Articles Posted in National Origin Discrimination

The COVID-19 pandemic is disrupting lives and, more importantly, has cost the lives of more than 1,000 Americans. While the pandemic has led to the institution of many extraordinary measures, there are some things that remained unchanged. For example, California employers’ obligations to avoid illegal discrimination and harassment remain in place and are as strong as ever. In fact, given the racial/ethnic component of the virus’s presumed origin, employers should be even more vigilant than ever to avoid improper practices. If, in this era of COVID-19 pandemic, you’ve been harmed at work because of your race, ethnicity or national origin, you may have legal options under the Fair Employment and Housing Act. Reach out to a knowledgeable Oakland employment attorney to find out more.

The Department of Fair Employment and Housing recently released an “Information” document about COVID-19 and employers’ FEHA obligations. The very first topic that the document addressed was the harmful practice of discrimination or harassment “because of race or national origin.” This kind of discrimination or harassment can take many forms. In the context of the current COVID-19 pandemic, the victims of illegal discrimination or harassment may be targeted because of actual or perceived Chinese ancestry.
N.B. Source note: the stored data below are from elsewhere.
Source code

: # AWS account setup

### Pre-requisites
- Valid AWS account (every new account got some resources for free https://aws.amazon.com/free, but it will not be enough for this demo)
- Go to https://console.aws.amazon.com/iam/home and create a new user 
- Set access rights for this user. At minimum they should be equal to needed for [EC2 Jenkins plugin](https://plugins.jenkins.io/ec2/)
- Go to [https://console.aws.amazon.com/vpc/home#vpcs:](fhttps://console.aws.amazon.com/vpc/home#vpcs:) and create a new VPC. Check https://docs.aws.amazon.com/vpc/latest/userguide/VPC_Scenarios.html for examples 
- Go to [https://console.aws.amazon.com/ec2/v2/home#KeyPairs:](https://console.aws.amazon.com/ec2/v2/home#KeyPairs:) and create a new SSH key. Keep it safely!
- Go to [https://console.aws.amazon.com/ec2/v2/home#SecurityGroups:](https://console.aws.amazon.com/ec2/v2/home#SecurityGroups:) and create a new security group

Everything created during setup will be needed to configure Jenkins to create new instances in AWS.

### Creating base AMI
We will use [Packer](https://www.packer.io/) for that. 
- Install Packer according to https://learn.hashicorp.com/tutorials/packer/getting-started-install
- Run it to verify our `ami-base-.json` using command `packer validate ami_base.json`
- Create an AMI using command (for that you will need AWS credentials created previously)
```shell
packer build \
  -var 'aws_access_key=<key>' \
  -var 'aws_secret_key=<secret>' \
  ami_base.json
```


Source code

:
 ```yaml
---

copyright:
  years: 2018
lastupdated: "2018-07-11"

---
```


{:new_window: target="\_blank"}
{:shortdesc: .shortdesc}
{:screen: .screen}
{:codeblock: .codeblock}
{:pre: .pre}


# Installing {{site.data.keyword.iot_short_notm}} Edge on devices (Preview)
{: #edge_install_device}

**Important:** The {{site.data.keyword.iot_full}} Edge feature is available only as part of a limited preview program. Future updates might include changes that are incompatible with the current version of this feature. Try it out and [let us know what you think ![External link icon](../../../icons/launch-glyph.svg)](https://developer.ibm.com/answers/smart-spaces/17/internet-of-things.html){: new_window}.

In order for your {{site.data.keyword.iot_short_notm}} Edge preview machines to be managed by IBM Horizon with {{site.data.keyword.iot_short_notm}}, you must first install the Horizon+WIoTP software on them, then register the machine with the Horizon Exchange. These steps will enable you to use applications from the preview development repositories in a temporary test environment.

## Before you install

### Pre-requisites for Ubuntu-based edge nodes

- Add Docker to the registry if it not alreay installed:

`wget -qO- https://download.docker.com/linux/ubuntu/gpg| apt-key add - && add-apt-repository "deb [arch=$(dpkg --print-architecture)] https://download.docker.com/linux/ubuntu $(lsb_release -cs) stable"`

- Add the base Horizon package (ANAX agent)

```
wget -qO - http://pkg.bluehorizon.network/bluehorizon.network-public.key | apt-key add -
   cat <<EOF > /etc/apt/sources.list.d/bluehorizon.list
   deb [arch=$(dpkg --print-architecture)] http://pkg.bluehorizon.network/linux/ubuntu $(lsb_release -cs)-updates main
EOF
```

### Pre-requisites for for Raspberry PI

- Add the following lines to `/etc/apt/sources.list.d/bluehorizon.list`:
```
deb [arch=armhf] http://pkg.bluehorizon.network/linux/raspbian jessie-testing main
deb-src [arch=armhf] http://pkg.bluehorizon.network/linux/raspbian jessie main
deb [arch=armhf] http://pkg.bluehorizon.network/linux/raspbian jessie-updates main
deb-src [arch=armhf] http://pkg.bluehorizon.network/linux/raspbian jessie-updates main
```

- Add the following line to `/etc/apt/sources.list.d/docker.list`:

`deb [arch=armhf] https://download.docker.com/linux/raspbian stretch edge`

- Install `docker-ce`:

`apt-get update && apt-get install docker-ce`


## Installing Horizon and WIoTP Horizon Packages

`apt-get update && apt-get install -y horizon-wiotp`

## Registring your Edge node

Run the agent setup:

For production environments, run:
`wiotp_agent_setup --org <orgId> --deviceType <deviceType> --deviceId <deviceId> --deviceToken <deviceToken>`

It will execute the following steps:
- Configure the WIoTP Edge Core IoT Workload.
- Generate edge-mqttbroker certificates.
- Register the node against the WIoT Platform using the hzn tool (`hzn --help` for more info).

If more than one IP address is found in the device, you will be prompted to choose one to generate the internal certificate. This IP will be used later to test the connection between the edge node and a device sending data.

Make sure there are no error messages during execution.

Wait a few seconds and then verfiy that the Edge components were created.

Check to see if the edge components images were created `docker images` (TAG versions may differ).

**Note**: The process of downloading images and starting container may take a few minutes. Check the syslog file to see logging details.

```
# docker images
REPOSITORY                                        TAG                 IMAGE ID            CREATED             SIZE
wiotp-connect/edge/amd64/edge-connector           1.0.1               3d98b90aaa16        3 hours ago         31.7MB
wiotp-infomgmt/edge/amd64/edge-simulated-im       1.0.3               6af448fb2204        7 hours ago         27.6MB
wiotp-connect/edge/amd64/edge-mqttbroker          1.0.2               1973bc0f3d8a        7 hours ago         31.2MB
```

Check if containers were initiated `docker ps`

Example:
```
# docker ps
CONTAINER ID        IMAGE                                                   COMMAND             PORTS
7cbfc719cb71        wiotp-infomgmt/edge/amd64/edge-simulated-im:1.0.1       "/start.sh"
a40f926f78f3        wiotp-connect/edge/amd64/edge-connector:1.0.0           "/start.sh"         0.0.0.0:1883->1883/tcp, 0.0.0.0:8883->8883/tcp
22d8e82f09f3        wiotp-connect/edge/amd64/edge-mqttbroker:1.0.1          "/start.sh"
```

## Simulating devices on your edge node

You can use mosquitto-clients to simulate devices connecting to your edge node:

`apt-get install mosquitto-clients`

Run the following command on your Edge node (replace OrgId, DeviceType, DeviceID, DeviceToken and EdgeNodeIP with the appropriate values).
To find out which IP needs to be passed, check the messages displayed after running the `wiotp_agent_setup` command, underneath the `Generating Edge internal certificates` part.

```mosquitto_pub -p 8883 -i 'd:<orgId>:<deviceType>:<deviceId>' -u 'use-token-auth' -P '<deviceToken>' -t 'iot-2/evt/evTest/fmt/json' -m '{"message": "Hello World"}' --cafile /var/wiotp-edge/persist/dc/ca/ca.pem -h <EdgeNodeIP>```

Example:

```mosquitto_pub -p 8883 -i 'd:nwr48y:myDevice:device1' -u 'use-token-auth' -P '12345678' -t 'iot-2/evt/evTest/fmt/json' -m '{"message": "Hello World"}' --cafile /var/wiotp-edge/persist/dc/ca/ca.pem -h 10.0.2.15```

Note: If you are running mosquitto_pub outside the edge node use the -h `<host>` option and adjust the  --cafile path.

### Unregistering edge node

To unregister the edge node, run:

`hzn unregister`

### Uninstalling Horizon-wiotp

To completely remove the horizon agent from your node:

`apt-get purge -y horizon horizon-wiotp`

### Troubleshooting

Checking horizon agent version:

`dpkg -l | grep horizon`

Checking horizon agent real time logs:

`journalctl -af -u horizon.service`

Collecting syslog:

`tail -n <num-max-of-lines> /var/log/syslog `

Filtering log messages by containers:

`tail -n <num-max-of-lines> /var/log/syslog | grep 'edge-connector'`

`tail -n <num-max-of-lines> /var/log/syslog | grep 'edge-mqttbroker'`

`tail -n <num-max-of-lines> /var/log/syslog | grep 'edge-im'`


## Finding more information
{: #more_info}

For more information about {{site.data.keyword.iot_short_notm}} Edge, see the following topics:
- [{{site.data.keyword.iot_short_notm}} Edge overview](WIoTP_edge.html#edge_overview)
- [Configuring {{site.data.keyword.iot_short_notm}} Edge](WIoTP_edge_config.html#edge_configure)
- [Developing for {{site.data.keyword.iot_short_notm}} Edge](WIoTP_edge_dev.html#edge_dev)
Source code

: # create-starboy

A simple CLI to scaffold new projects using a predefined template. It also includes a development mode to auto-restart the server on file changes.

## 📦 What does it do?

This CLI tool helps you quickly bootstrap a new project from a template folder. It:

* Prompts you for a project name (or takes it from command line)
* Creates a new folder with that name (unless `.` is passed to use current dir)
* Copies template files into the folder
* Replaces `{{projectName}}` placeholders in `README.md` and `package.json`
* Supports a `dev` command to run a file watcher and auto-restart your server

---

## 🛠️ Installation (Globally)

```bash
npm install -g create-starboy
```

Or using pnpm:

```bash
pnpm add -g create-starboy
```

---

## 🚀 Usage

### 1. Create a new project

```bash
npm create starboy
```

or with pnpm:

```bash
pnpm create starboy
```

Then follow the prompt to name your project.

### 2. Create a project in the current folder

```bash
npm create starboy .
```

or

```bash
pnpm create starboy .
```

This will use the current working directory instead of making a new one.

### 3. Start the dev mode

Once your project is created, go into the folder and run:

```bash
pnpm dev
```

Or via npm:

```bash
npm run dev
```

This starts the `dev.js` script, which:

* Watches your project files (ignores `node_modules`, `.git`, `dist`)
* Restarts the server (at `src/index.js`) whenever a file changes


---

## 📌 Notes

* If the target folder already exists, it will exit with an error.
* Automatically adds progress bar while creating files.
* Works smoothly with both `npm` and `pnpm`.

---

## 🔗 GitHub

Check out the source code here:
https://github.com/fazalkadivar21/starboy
Note that you don’t actually have to be of Chinese origin or ancestry. Illegal discrimination or harassment can stem from one’s actual national origin or the perpetrator’s perception of your national origin. So if, for example, your facial appearance, your manner of speaking or your name makes your supervisor think you’re of Chinese origin – and your supervisor harasses or discriminates against you because of it – it doesn’t matter if your heritage is Chinese, Korean, Vietnamese, Japanese or something else entirely. The fact that your supervisor believed you were of Chinese origin and took adverse action against you because of that belief is enough.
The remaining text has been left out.